Physical vs. Spiritual. Though the claim is often made that even a single human (physical) life has infinite worth, this is not the biblical view. Continued physical life is not the supreme value. Many things are of greater value, such as loving relationships, loyalty, truth, justice. Perhaps even freedom, though only the lonely hero has ever acted on such a premise. He who inordinately clings to earthbound life, Jesus told us, will lose it in the end. Spiritual life is infinitely more important than the physical. Furthermore, spiritual warfare is more significant and more deadly than physical war ever could be.
Time vs. Eternity. The human life span is brief enough, whether cut short by illness, accident, or violence, or lived out to the painful weakness of old age. It is nothing compared to the eternal existence that lies before each human being. To pay too high a price for time is foolish in the light of eternity.
Individual vs. Group. If one individual means so much to God and to the person himself, surely the more people, the greater the value. And so war escalates the cost of human loss immeasurably.

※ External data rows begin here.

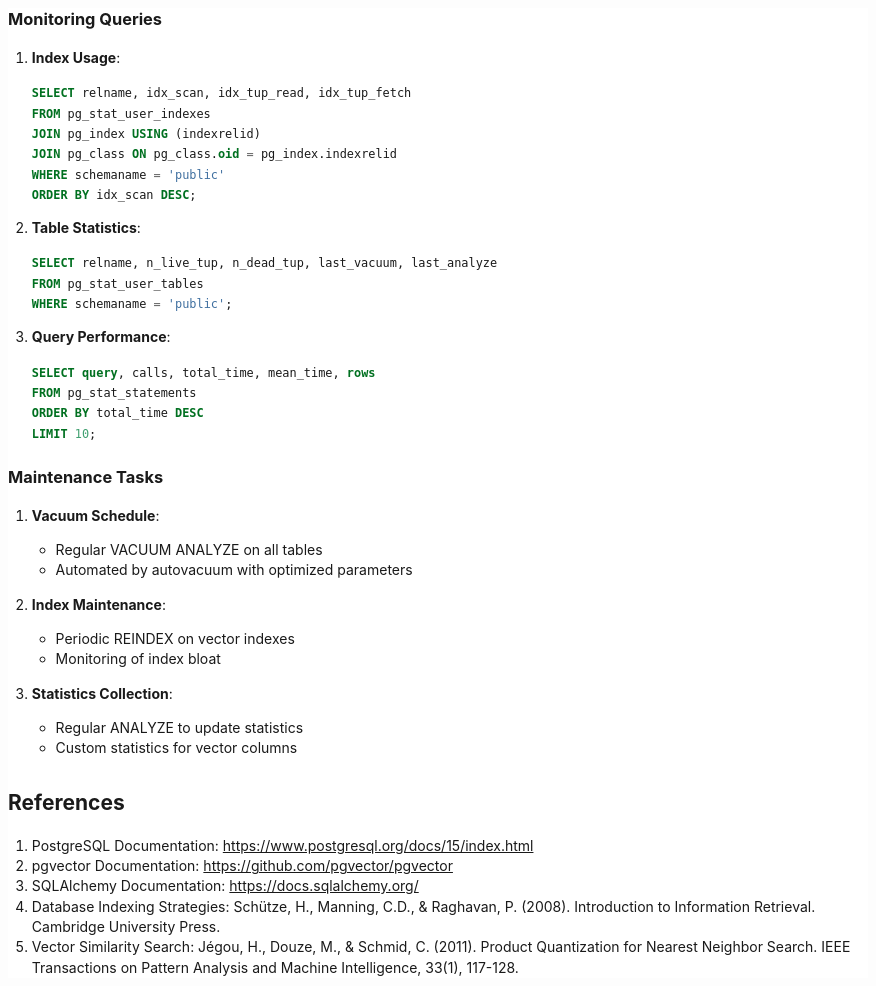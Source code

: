 ### Monitoring Queries

1. **Index Usage**:
   ```sql
   SELECT relname, idx_scan, idx_tup_read, idx_tup_fetch
   FROM pg_stat_user_indexes
   JOIN pg_index USING (indexrelid)
   JOIN pg_class ON pg_class.oid = pg_index.indexrelid
   WHERE schemaname = 'public'
   ORDER BY idx_scan DESC;
   ```

2. **Table Statistics**:
   ```sql
   SELECT relname, n_live_tup, n_dead_tup, last_vacuum, last_analyze
   FROM pg_stat_user_tables
   WHERE schemaname = 'public';
   ```

3. **Query Performance**:
   ```sql
   SELECT query, calls, total_time, mean_time, rows
   FROM pg_stat_statements
   ORDER BY total_time DESC
   LIMIT 10;
   ```

### Maintenance Tasks

1. **Vacuum Schedule**:
   - Regular VACUUM ANALYZE on all tables
   - Automated by autovacuum with optimized parameters

2. **Index Maintenance**:
   - Periodic REINDEX on vector indexes
   - Monitoring of index bloat

3. **Statistics Collection**:
   - Regular ANALYZE to update statistics
   - Custom statistics for vector columns

## References

1. PostgreSQL Documentation: https://www.postgresql.org/docs/15/index.html
2. pgvector Documentation: https://github.com/pgvector/pgvector
3. SQLAlchemy Documentation: https://docs.sqlalchemy.org/
4. Database Indexing Strategies: Schütze, H., Manning, C.D., & Raghavan, P. (2008). Introduction to Information Retrieval. Cambridge University Press.
5. Vector Similarity Search: Jégou, H., Douze, M., & Schmid, C. (2011). Product Quantization for Nearest Neighbor Search. IEEE Transactions on Pattern Analysis and Machine Intelligence, 33(1), 117-128.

Church vs. State. Church and state both are of value, though neither is of supreme value. Christ and the martyrs laid down their lives for the church, and soldiers lay down their lives for the state. But the modern nation-state is an artificial contrivance at best and certainly has no biblical basis to claim ultimate allegiance. It cannot legitimately control the church, nor demand sinful behavior of the Christian. On the other hand, the church, though speaking prophetically to the state, should not use the force of the state to accomplish its spiritual goals. Furthermore, the church is a brotherhood that knows no national boundary, and citizens of heaven have stronger ties with Christians of other lands than with non-Christians in their transient citizenship here on earth. The church is eternal and God’s own, so its value must be far greater.

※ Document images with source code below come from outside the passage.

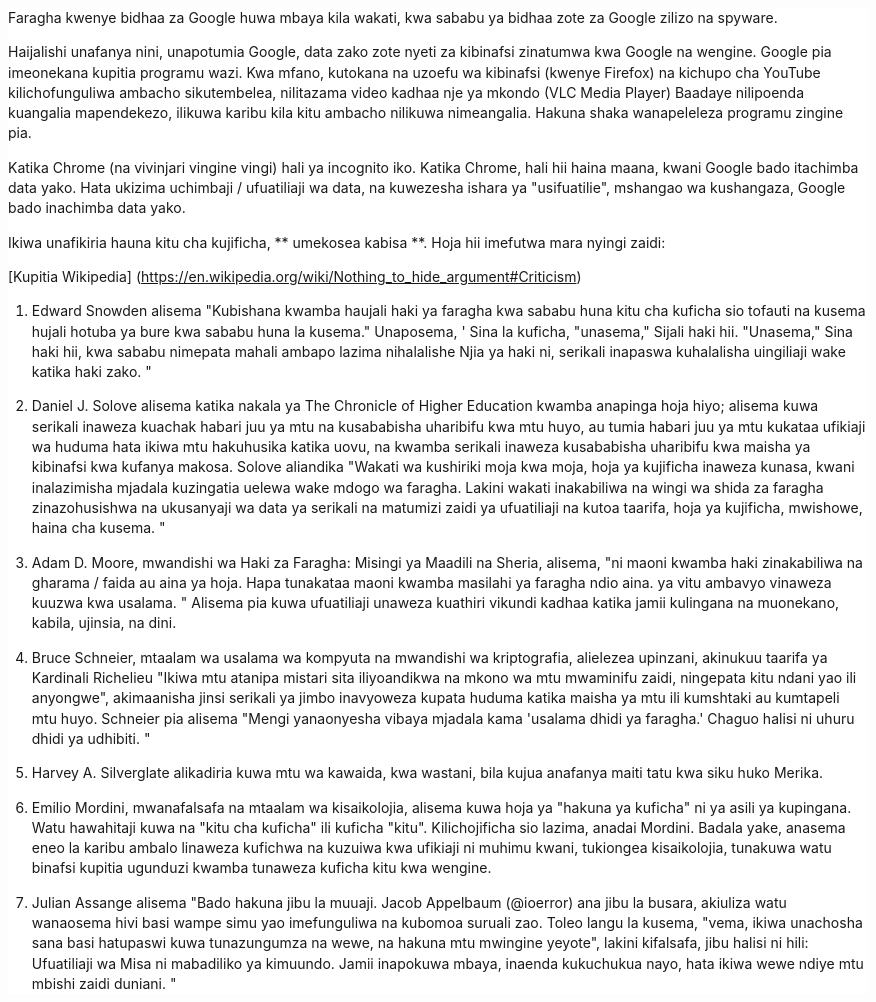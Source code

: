 Faragha kwenye bidhaa za Google huwa mbaya kila wakati, kwa sababu ya bidhaa zote za Google zilizo na spyware.

Haijalishi unafanya nini, unapotumia Google, data zako zote nyeti za kibinafsi zinatumwa kwa Google na wengine. Google pia imeonekana kupitia programu wazi. Kwa mfano, kutokana na uzoefu wa kibinafsi (kwenye Firefox) na kichupo cha YouTube kilichofunguliwa ambacho sikutembelea, nilitazama video kadhaa nje ya mkondo (VLC Media Player) Baadaye nilipoenda kuangalia mapendekezo, ilikuwa karibu kila kitu ambacho nilikuwa nimeangalia. Hakuna shaka wanapeleleza programu zingine pia.

Katika Chrome (na vivinjari vingine vingi) hali ya incognito iko. Katika Chrome, hali hii haina maana, kwani Google bado itachimba data yako. Hata ukizima uchimbaji / ufuatiliaji wa data, na kuwezesha ishara ya "usifuatilie", mshangao wa kushangaza, Google bado inachimba data yako.

Ikiwa unafikiria hauna kitu cha kujificha, ** umekosea kabisa **. Hoja hii imefutwa mara nyingi zaidi:

[Kupitia Wikipedia] (https://en.wikipedia.org/wiki/Nothing_to_hide_argument#Criticism)

1. Edward Snowden alisema "Kubishana kwamba haujali haki ya faragha kwa sababu huna kitu cha kuficha sio tofauti na kusema hujali hotuba ya bure kwa sababu huna la kusema." Unaposema, ' Sina la kuficha, "unasema," Sijali haki hii. "Unasema," Sina haki hii, kwa sababu nimepata mahali ambapo lazima nihalalishe Njia ya haki ni, serikali inapaswa kuhalalisha uingiliaji wake katika haki zako. "

2. Daniel J. Solove alisema katika nakala ya The Chronicle of Higher Education kwamba anapinga hoja hiyo; alisema kuwa serikali inaweza kuachak habari juu ya mtu na kusababisha uharibifu kwa mtu huyo, au tumia habari juu ya mtu kukataa ufikiaji wa huduma hata ikiwa mtu hakuhusika katika uovu, na kwamba serikali inaweza kusababisha uharibifu kwa maisha ya kibinafsi kwa kufanya makosa. Solove aliandika "Wakati wa kushiriki moja kwa moja, hoja ya kujificha inaweza kunasa, kwani inalazimisha mjadala kuzingatia uelewa wake mdogo wa faragha. Lakini wakati inakabiliwa na wingi wa shida za faragha zinazohusishwa na ukusanyaji wa data ya serikali na matumizi zaidi ya ufuatiliaji na kutoa taarifa, hoja ya kujificha, mwishowe, haina cha kusema. "

3. Adam D. Moore, mwandishi wa Haki za Faragha: Misingi ya Maadili na Sheria, alisema, "ni maoni kwamba haki zinakabiliwa na gharama / faida au aina ya hoja. Hapa tunakataa maoni kwamba masilahi ya faragha ndio aina. ya vitu ambavyo vinaweza kuuzwa kwa usalama. " Alisema pia kuwa ufuatiliaji unaweza kuathiri vikundi kadhaa katika jamii kulingana na muonekano, kabila, ujinsia, na dini.

4. Bruce Schneier, mtaalam wa usalama wa kompyuta na mwandishi wa kriptografia, alielezea upinzani, akinukuu taarifa ya Kardinali Richelieu "Ikiwa mtu atanipa mistari sita iliyoandikwa na mkono wa mtu mwaminifu zaidi, ningepata kitu ndani yao ili anyongwe", akimaanisha jinsi serikali ya jimbo inavyoweza kupata huduma katika maisha ya mtu ili kumshtaki au kumtapeli mtu huyo. Schneier pia alisema "Mengi yanaonyesha vibaya mjadala kama 'usalama dhidi ya faragha.' Chaguo halisi ni uhuru dhidi ya udhibiti. "

5. Harvey A. Silverglate alikadiria kuwa mtu wa kawaida, kwa wastani, bila kujua anafanya maiti tatu kwa siku huko Merika.

6. Emilio Mordini, mwanafalsafa na mtaalam wa kisaikolojia, alisema kuwa hoja ya "hakuna ya kuficha" ni ya asili ya kupingana. Watu hawahitaji kuwa na "kitu cha kuficha" ili kuficha "kitu". Kilichojificha sio lazima, anadai Mordini. Badala yake, anasema eneo la karibu ambalo linaweza kufichwa na kuzuiwa kwa ufikiaji ni muhimu kwani, tukiongea kisaikolojia, tunakuwa watu binafsi kupitia ugunduzi kwamba tunaweza kuficha kitu kwa wengine.

7. Julian Assange alisema "Bado hakuna jibu la muuaji. Jacob Appelbaum (@ioerror) ana jibu la busara, akiuliza watu wanaosema hivi basi wampe simu yao imefunguliwa na kubomoa suruali zao. Toleo langu la kusema, "vema, ikiwa unachosha sana basi hatupaswi kuwa tunazungumza na wewe, na hakuna mtu mwingine yeyote", lakini kifalsafa, jibu halisi ni hili: Ufuatiliaji wa Misa ni mabadiliko ya kimuundo. Jamii inapokuwa mbaya, inaenda kukuchukua nayo, hata ikiwa wewe ndiye mtu mbishi zaidi duniani. "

Human Rights and Freedom vs. Order. Rights and freedom are valuable, but none are of absolute value. Every person’s rights are limited, if by nothing else, by the freedom of others. Order, then, adjudicates among the rights and freedoms of those whose lives are associated. Tyranny is order gone mad, and anarchy is freedom gone mad. And yet, Scripture has very little to say about civil rights and freedoms and a great deal to say about order. To overthrow order for the sake of rights and freedoms may be too high a price to pay.

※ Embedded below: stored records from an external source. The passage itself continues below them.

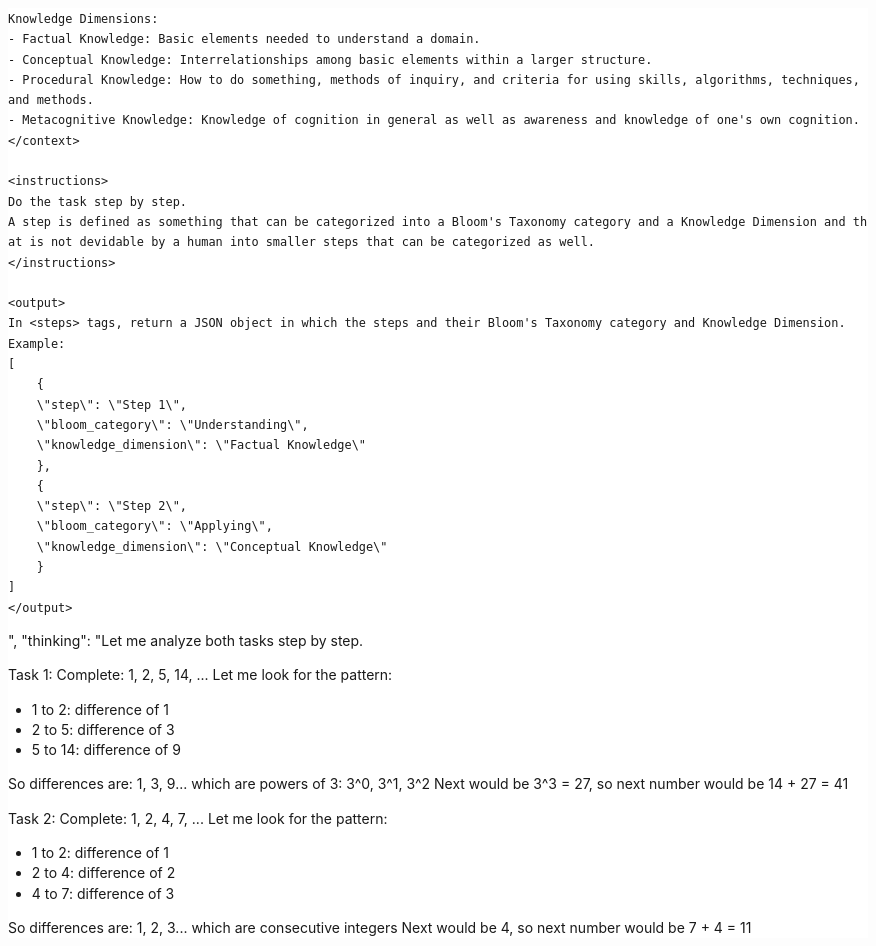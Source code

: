     Knowledge Dimensions:
    - Factual Knowledge: Basic elements needed to understand a domain.
    - Conceptual Knowledge: Interrelationships among basic elements within a larger structure.
    - Procedural Knowledge: How to do something, methods of inquiry, and criteria for using skills, algorithms, techniques, and methods.
    - Metacognitive Knowledge: Knowledge of cognition in general as well as awareness and knowledge of one's own cognition.        
    </context>

    <instructions>
    Do the task step by step. 
    A step is defined as something that can be categorized into a Bloom's Taxonomy category and a Knowledge Dimension and that is not devidable by a human into smaller steps that can be categorized as well.
    </instructions>

    <output>
    In <steps> tags, return a JSON object in which the steps and their Bloom's Taxonomy category and Knowledge Dimension.
    Example:
    [
        {
        \"step\": \"Step 1\",
        \"bloom_category\": \"Understanding\",
        \"knowledge_dimension\": \"Factual Knowledge\"
        },
        {
        \"step\": \"Step 2\",
        \"bloom_category\": \"Applying\",
        \"knowledge_dimension\": \"Conceptual Knowledge\"
        }
    ]
    </output>
    

",
    "thinking": "Let me analyze both tasks step by step.

Task 1: Complete: 1, 2, 5, 14, ...
Let me look for the pattern:
- 1 to 2: difference of 1
- 2 to 5: difference of 3
- 5 to 14: difference of 9

So differences are: 1, 3, 9... which are powers of 3: 3^0, 3^1, 3^2
Next would be 3^3 = 27, so next number would be 14 + 27 = 41

Task 2: Complete: 1, 2, 4, 7, ...
Let me look for the pattern:
- 1 to 2: difference of 1
- 2 to 4: difference of 2
- 4 to 7: difference of 3

So differences are: 1, 2, 3... which are consecutive integers
Next would be 4, so next number would be 7 + 4 = 11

Note that a biblical resolution of the tension in each value seems to lean more toward a “just war” position but note also that the issue of values is very complex.
God’s Sovereignty. Though human beings are responsible for their behavior, individual and corporate, God is in sovereign control and will bring his purposes to a successful conclusion, whether through human instrumentality, just or unjust, or through divine intervention. He will not shuffle off the stage of time in red-faced defeat. Justice and righteousness will triumph at last, and in this confidence his people can rest, whether oppressed or free.
Man’s Responsibility for War. Humankind may not lay the blame for war on God or Satan, for man is responsible for war, one of the most grievous results of his sinfulness. Because of this sinful, selfish disposition, conflict is inevitable, and for this sinful behavior he is accountable to God.
A second aspect of man’s responsibility is that humans have been chosen as instruments both of God’s judgment and grace. God has chosen civil governments as the primary agents of his judgment, and the church as the primary agent of his grace. If he waited for perfectly good and wise people to mediate his purposes on earth, his purposes would go unaccomplished. So human government—whether family or state or employer—is hobbled by its own finitude and fallenness. Nevertheless, it is God’s own instrument. Yet always our hope is in God.